To round the year off I’m off to Iquitos, deep in the Peruvian Amazon, to volunteer with the charity AmazonCARES.org.
I’ll be mainly neutering stray dogs to help control overpopulation, as well as treating routine health problems in pet dogs and also visiting local schools to talk with children about looking after pets.
AmazonCARES (which stands for Community Animal Rescue, Education and Safety) addresses vital topics important to a healthy community environment in Peru’s remote Amazon region.
These topics include animal welfare, human health, domestic violence prevention, humane education, conservation, environmental issues, respect for wildlife in their natural habitat, safety, responsible pet ownership and assisted animal therapy.
I’ll be blogging & tweeting from Iquitos and writing a full report on my return so make sure you keep an eye on this site and www.twitter.com/marcthevet respectively.
2009 has been a very interesting year.

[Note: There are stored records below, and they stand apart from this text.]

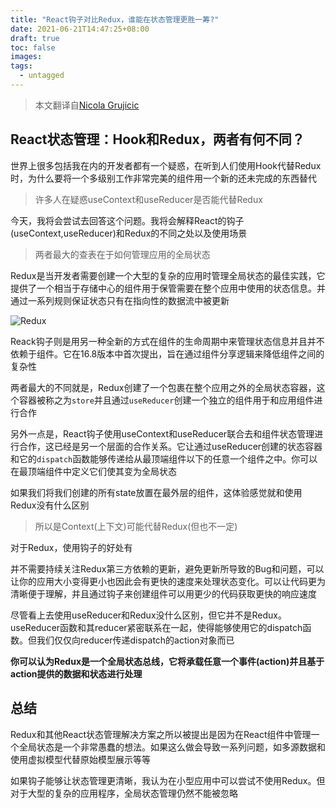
 ```yaml
---
title: "React钩子对比Redux，谁能在状态管理更胜一筹?"
date: 2021-06-21T14:47:25+08:00
draft: true
toc: false
images:
tags: 
  - untagged
---
```


> 本文翻译自[Nicola Grujicic](https://www.framelessgrid.com/react-hooks-vs-redux-for-state-management-in-2021/)

## React状态管理：Hook和Redux，两者有何不同？
世界上很多包括我在内的开发者都有一个疑惑，在听到人们使用Hook代替Redux时，为什么要将一个多级别工作非常完美的组件用一个新的还未完成的东西替代

> 许多人在疑惑useContext和useReducer是否能代替Redux

今天，我将会尝试去回答这个问题。我将会解释React的钩子(useContext,useReducer)和Redux的不同之处以及使用场景

> 两者最大的查表在于如何管理应用的全局状态

Redux是当开发者需要创建一个大型的复杂的应用时管理全局状态的最佳实践，它提供了一个相当于存储中心的组件用于保管需要在整个应用中使用的状态信息。并通过一系列规则保证状态只有在指向性的数据流中被更新

![Redux](https://images.ctfassets.net/yytn7c23rcp1/5IgvC7d2l2CXbkxHm2Syol/b1494f62db8cdc974f85086a8c12a9a1/redux_diagram.png)

Reack钩子则是用另一种全新的方式在组件的生命周期中来管理状态信息并且并不依赖于组件。它在16.8版本中首次提出，旨在通过组件分享逻辑来降低组件之间的复杂性

两者最大的不同就是，Redux创建了一个包裹在整个应用之外的全局状态容器，这个容器被称之为`store`并且通过`useReducer`创建一个独立的组件用于和应用组件进行合作

另外一点是，React钩子使用useContext和useReducer联合去和组件状态管理进行合作，这已经是另一个层面的合作关系。它让通过useReducer创建的状态容器和它的`dispatch`函数能够传递给从最顶端组件以下的任意一个组件之中。你可以在最顶端组件中定义它们使其变为全局状态

如果我们将我们创建的所有state放置在最外层的组件，这体验感觉就和使用Redux没有什么区别

> 所以是Context(上下文)可能代替Redux(但也不一定)

对于Redux，使用钩子的好处有

并不需要持续关注Redux第三方依赖的更新，避免更新所导致的Bug和问题，可以让你的应用大小变得更小也因此会有更快的速度来处理状态变化。可以让代码更为清晰便于理解，并且通过钩子来创建组件可以用更少的代码获取更快的响应速度

尽管看上去使用useReducer和Redux没什么区别，但它并不是Redux。useReducer函数和其reducer紧密联系在一起，使得能够使用它的dispatch函数。但我们仅仅向reducer传递dispatch的action对象而已

__你可以认为Redux是一个全局状态总线，它将承载任意一个事件(action)并且基于action提供的数据和状态进行处理__

## 总结
Redux和其他React状态管理解决方案之所以被提出是因为在React组件中管理一个全局状态是一个非常愚蠢的想法。如果这么做会导致一系列问题，如多源数据和使用虚拟模型代替原始模型展示等等

如果钩子能够让状态管理更清晰，我认为在小型应用中可以尝试不使用Redux。但对于大型的复杂的应用程序，全局状态管理仍然不能被忽略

I’ve met some more phenomenal people in the world of dogs and have become even closer with like-minded campaigners, dog-lovers, and personalities who are all keen to continue to work together to create positive change in canine welfare and to ensure the future of dogs in the UK continues to become a healthy and happy one.
And with regard to ending puppy farming, we can all play a major part in this. Through awareness, education and most-importantly teamwork, we will get there.
Thanks to all of you who’ve read this column over the year and taken time to chat to me at the various dog shows across the land.
Happy Christmas and New Year to you all, and of course your dogs, and I look forward to seeing you all again in 2010.